There has been no direct measurement of rates of actual lymph flux back into the circulation from specific lymph sacs or measurement of how these rates of lymph flux into the circulation are modified by interfering with the proposed sources of energy for lymph movement to the lymph hearts. The objectives of this research were to: (1) describe the rates of lymph flux into the circulation from anterior and posterior body regions; (2) describe the effects of lowered blood volume on these fluxes; (3) test the hypothesis that skeletal muscles are involved in generating pressure differences in the lymph sacs by comparing rates of lymph flux following tendon ablation with control rates with intact tendons; and (4) test the lungs' role in compression and expansion of the subvertebral sac on lymph flux rates. The unique contributions of these experiments were to provide: quantitative estimates of lymph volume, quantitative estimates of lymph flux rates from anterior and posterior lymph hearts, a test of the relative contributions of parallel lymphatic pathways in the hindlimb, and the first experimental tests of hypotheses developed about the sources of energy (compliance, skeletal muscle contraction and lung emptying) on lymph flux rates.
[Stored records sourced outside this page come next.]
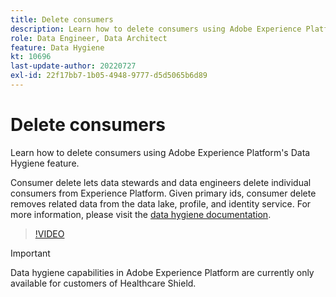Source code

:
```yaml
---
title: Delete consumers
description: Learn how to delete consumers using Adobe Experience Platform's Data Hygiene feature.
role: Data Engineer, Data Architect
feature: Data Hygiene
kt: 10696
last-update-author: 20220727
exl-id: 22f17bb7-1b05-4948-9777-d5d5065b6d89
---
```

# Delete consumers

Learn how to delete consumers using Adobe Experience Platform's Data Hygiene feature. 

Consumer delete lets data stewards and data engineers delete individual consumers from Experience Platform. Given primary ids, consumer delete removes related data from the data lake, profile, and identity service. For more information, please visit the [data hygiene documentation](https://experienceleague.adobe.com/docs/experience-platform/hygiene/home.html).

>[!VIDEO](https://video.tv.adobe.com/v/344950?quality=12&learn=on)

>[!IMPORTANT]
>
> Data hygiene capabilities in Adobe Experience Platform are currently only available for customers of Healthcare Shield.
Experiments were conducted at 19–22°C on adult cane toads (114–418 g, mean 166) purchased from Florida commercial suppliers (Mark Lucas, Titusville, FL, USA). The cane toad previously known throughout most of the extant literature as Bufo marinus, was recently reclassified as Chaunus marinus (Frost et al., 2006) and most recently as Rhinella marina Linnaeus (Chapparo et al., 2007). Animals were maintained with continuous access to water at 20–25°C, except during the experiment. The animals were fed mealworms 2–3 times per week. All maintenance and experiments were conducted with approval of PSU-IACUC approvals psu01.02.12.1 and psu09.07.02.1.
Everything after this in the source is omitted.